Last evening at Marriott Downtown Philadelphia venue of the African Studies Association annual conference, many friends and colleagues showed up for the
Nka reception for Ibrahim El Salahi's new book and our journal's latest, special double issue on the Black Arts Movement. But it was great to see Salahi who at 82 looks admirably healthy and in good spirits. It is a milestone for him and for his generation of African modernists that the book (edited by
Nka's Salah M. Hassan) was published, and that his retrospective which will now go to the Tate Modern next summer, after its opening at the Sharjah Art Museum and second stop at Kara Art Center, Doha in Qatar. Thanks to all these friends and colleagues who showed up for the reception: Toyin Falola, Steve Nelson, Susan Vogel, Akin Adesokan, Amanda Carlson, Dominique Malaquais, Bill Dewey, Andrea Frohne, Mario Pissara, Adedoyin Teriba, Bosede George, Kristen Windmuller-Luna, Joanna Grabski, Kinsey Katchka, Ahmad Sikainga, and...

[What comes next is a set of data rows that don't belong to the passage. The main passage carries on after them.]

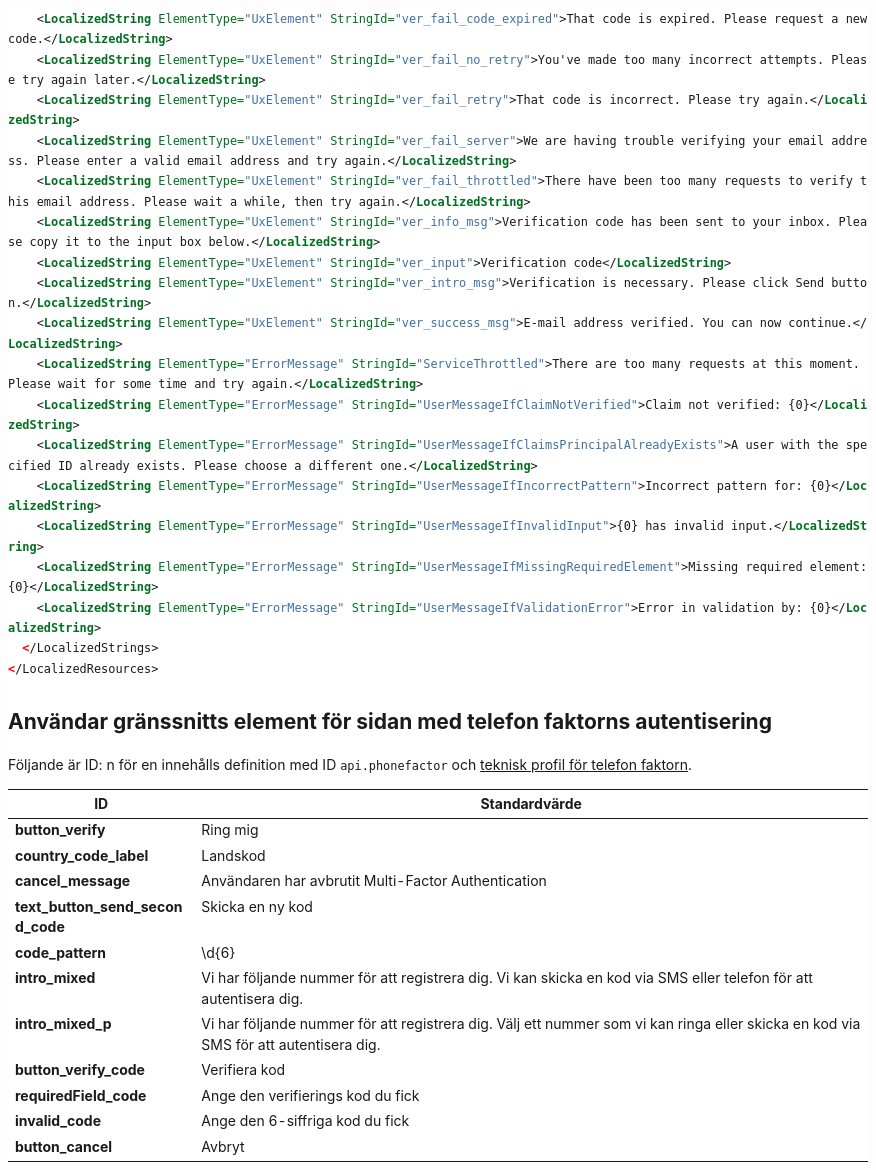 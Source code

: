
 ```xml
    <LocalizedString ElementType="UxElement" StringId="ver_fail_code_expired">That code is expired. Please request a new code.</LocalizedString>
    <LocalizedString ElementType="UxElement" StringId="ver_fail_no_retry">You've made too many incorrect attempts. Please try again later.</LocalizedString>
    <LocalizedString ElementType="UxElement" StringId="ver_fail_retry">That code is incorrect. Please try again.</LocalizedString>
    <LocalizedString ElementType="UxElement" StringId="ver_fail_server">We are having trouble verifying your email address. Please enter a valid email address and try again.</LocalizedString>
    <LocalizedString ElementType="UxElement" StringId="ver_fail_throttled">There have been too many requests to verify this email address. Please wait a while, then try again.</LocalizedString>
    <LocalizedString ElementType="UxElement" StringId="ver_info_msg">Verification code has been sent to your inbox. Please copy it to the input box below.</LocalizedString>
    <LocalizedString ElementType="UxElement" StringId="ver_input">Verification code</LocalizedString>
    <LocalizedString ElementType="UxElement" StringId="ver_intro_msg">Verification is necessary. Please click Send button.</LocalizedString>
    <LocalizedString ElementType="UxElement" StringId="ver_success_msg">E-mail address verified. You can now continue.</LocalizedString>
    <LocalizedString ElementType="ErrorMessage" StringId="ServiceThrottled">There are too many requests at this moment. Please wait for some time and try again.</LocalizedString>
    <LocalizedString ElementType="ErrorMessage" StringId="UserMessageIfClaimNotVerified">Claim not verified: {0}</LocalizedString>
    <LocalizedString ElementType="ErrorMessage" StringId="UserMessageIfClaimsPrincipalAlreadyExists">A user with the specified ID already exists. Please choose a different one.</LocalizedString>
    <LocalizedString ElementType="ErrorMessage" StringId="UserMessageIfIncorrectPattern">Incorrect pattern for: {0}</LocalizedString>
    <LocalizedString ElementType="ErrorMessage" StringId="UserMessageIfInvalidInput">{0} has invalid input.</LocalizedString>
    <LocalizedString ElementType="ErrorMessage" StringId="UserMessageIfMissingRequiredElement">Missing required element: {0}</LocalizedString>
    <LocalizedString ElementType="ErrorMessage" StringId="UserMessageIfValidationError">Error in validation by: {0}</LocalizedString>
  </LocalizedStrings>
</LocalizedResources>
```

## <a name="phone-factor-authentication-page-user-interface-elements"></a>Användar gränssnitts element för sidan med telefon faktorns autentisering

Följande är ID: n för en innehålls definition med ID `api.phonefactor` och [teknisk profil för telefon faktorn](phone-factor-technical-profile.md).

| ID | Standardvärde |
| -- | ------------- |
| **button_verify** | Ring mig |
| **country_code_label** | Landskod |
| **cancel_message** | Användaren har avbrutit Multi-Factor Authentication |
| **text_button_send_second_code** | Skicka en ny kod |
| **code_pattern** | \\d{6} |
| **intro_mixed** | Vi har följande nummer för att registrera dig. Vi kan skicka en kod via SMS eller telefon för att autentisera dig. |
| **intro_mixed_p** | Vi har följande nummer för att registrera dig. Välj ett nummer som vi kan ringa eller skicka en kod via SMS för att autentisera dig. |
| **button_verify_code** | Verifiera kod |
| **requiredField_code** | Ange den verifierings kod du fick |
| **invalid_code** | Ange den 6-siffriga kod du fick |
| **button_cancel** | Avbryt |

In the meantime, I am simply itching to see El Salahi's new "Andalusian series" of large-scale multi-panel works, the making of which, he tells me, consumes him each day for at least 7 hours. The series, inspired by the figure of flamenco dancers he encountered at the south of Spain, should be something to behold, especially after he spent the last several years working on the motif of the evergreen Haraz tree--a subject that allowed him, perhaps more than ever before to bring disciplined graphic notation and composition as close as possible to the state of metaphysical grace to which Sufi mystics aspire through meditation. I am now wondering how he has translated the bodily sensuousness and lyricism of the flamenco dance into his largely black & white drawings and paintings. I have to go to England, to the Master's studio!